Imogen nodded, understanding at last. That had been the deal, in return for the repairs liability being written off.

“I bought it. And now I’m giving it back to you,” he whispered in her ear. “For us, so I hope you like it.”

“I do.”

“Now, that,” he said, “is the response I was hoping for to a number of questions, not least of which is do you like this new bed? ”

At that, he pushed Imogen gently backward onto it, his arms either side of her, his eyes ranging over her body.

“I’ve wanted to do this since we met,” he said, slipping the straps off her shoulders and stroking her breasts. “Have you

any idea how difficult it’s been to keep my hands off you?”
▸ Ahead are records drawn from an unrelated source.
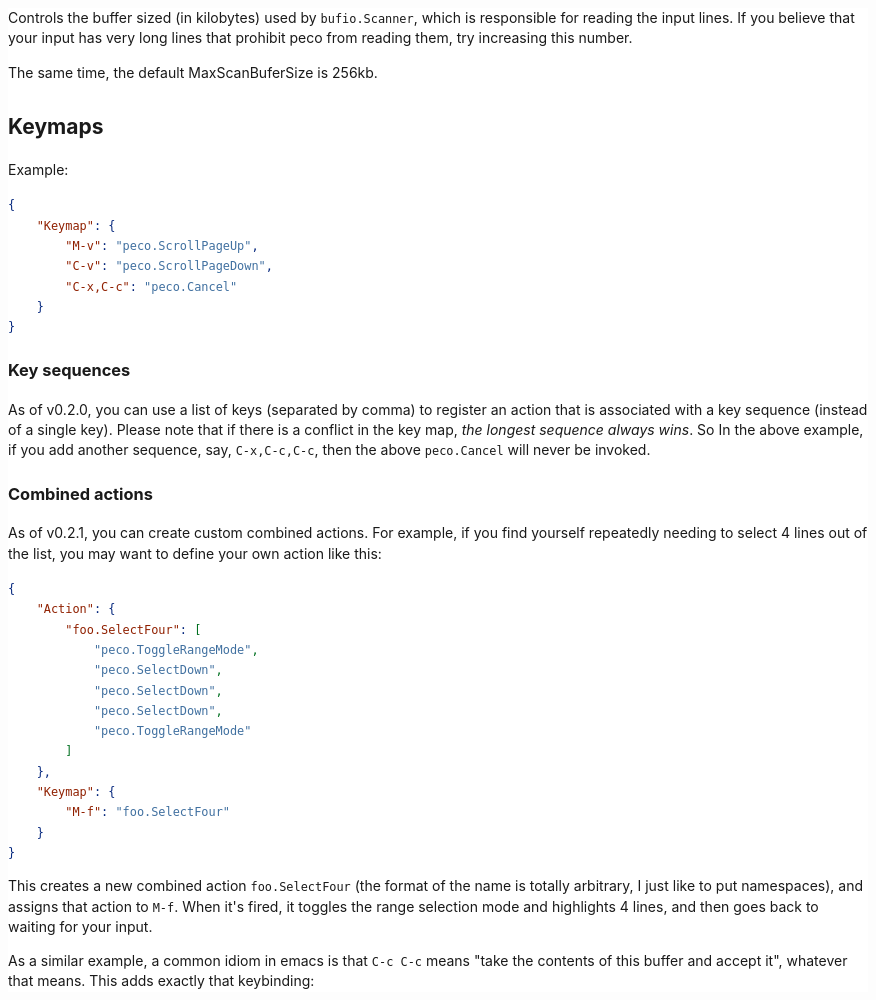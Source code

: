Controls the buffer sized (in kilobytes) used by `bufio.Scanner`, which is
responsible for reading the input lines. If you believe that your input has
very long lines that prohibit peco from reading them, try increasing this number.

The same time, the default MaxScanBuferSize is 256kb.

## Keymaps

Example:

```json
{
    "Keymap": {
        "M-v": "peco.ScrollPageUp",
        "C-v": "peco.ScrollPageDown",
        "C-x,C-c": "peco.Cancel"
    }
}
```

### Key sequences

As of v0.2.0, you can use a list of keys (separated by comma) to register an action that is associated with a key sequence (instead of a single key). Please note that if there is a conflict in the key map, *the longest sequence always wins*. So In the above example, if you add another sequence, say, `C-x,C-c,C-c`, then the above `peco.Cancel` will never be invoked.

### Combined actions

As of v0.2.1, you can create custom combined actions. For example, if you find yourself repeatedly needing to select 4 lines out of the list, you may want to define your own action like this:

```json
{
    "Action": {
        "foo.SelectFour": [
            "peco.ToggleRangeMode",
            "peco.SelectDown",
            "peco.SelectDown",
            "peco.SelectDown",
            "peco.ToggleRangeMode"
        ]
    },
    "Keymap": {
        "M-f": "foo.SelectFour"
    }
}
```

This creates a new combined action `foo.SelectFour` (the format of the name is totally arbitrary, I just like to put namespaces), and assigns that action to `M-f`. When it's fired, it toggles the range selection mode and highlights 4 lines, and then goes back to waiting for your input.

As a similar example, a common idiom in emacs is that `C-c C-c` means "take the contents of this buffer and accept it", whatever that means.  This adds exactly that keybinding:
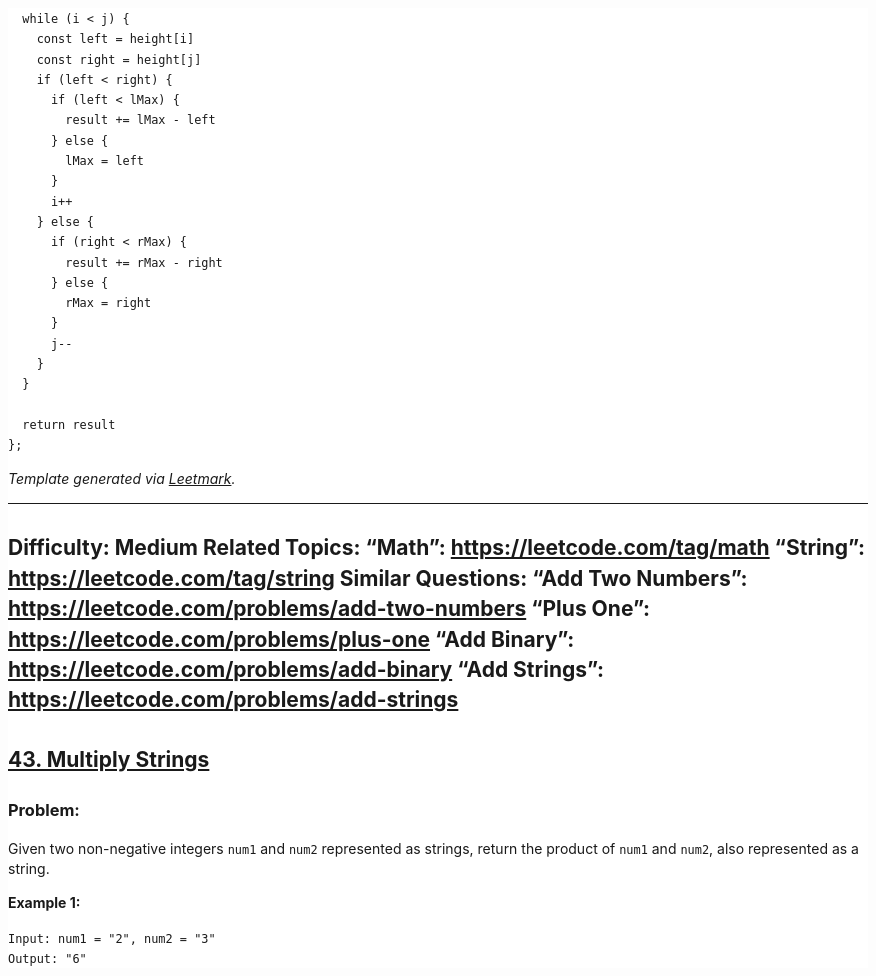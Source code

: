       while (i < j) {
        const left = height[i]
        const right = height[j]
        if (left < right) {
          if (left < lMax) {
            result += lMax - left
          } else {
            lMax = left
          }
          i++
        } else {
          if (right < rMax) {
            result += rMax - right
          } else {
            rMax = right
          }
          j--
        }
      }

      return result
    };

_Template generated via [Leetmark](https://github.com/crimx/crx-leetmark)._

---

## Difficulty: Medium Related Topics: “Math”: <a href="https://leetcode.com/tag/math" class="uri">https://leetcode.com/tag/math</a> “String”: <a href="https://leetcode.com/tag/string" class="uri">https://leetcode.com/tag/string</a> Similar Questions: “Add Two Numbers”: <a href="https://leetcode.com/problems/add-two-numbers" class="uri">https://leetcode.com/problems/add-two-numbers</a> “Plus One”: <a href="https://leetcode.com/problems/plus-one" class="uri">https://leetcode.com/problems/plus-one</a> “Add Binary”: <a href="https://leetcode.com/problems/add-binary" class="uri">https://leetcode.com/problems/add-binary</a> “Add Strings”: <a href="https://leetcode.com/problems/add-strings" class="uri">https://leetcode.com/problems/add-strings</a>

## [43. Multiply Strings](https://leetcode.com/problems/multiply-strings/description/)

### Problem:

Given two non-negative integers `num1` and `num2` represented as strings, return the product of `num1` and `num2`, also represented as a string.

**Example 1:**

    Input: num1 = "2", num2 = "3"
    Output: "6"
“But,” protested Imogen, “I thought I annoyed you.” She shivered deliciously as he ran his hands down her body to cup her

buttocks, pulling her toward him so their hips ground together.

“You do—intensely,” agreed Gabriel, “and never more so than when you keep telling me how I feel about things and then running

away from me. Now, stop talking.”

“But me being here just reminds you how perfect it was when Annabel was alive.”

“There you go again,” he said, covering her mouth with his own.

And then neither of them said anything much for quite a while.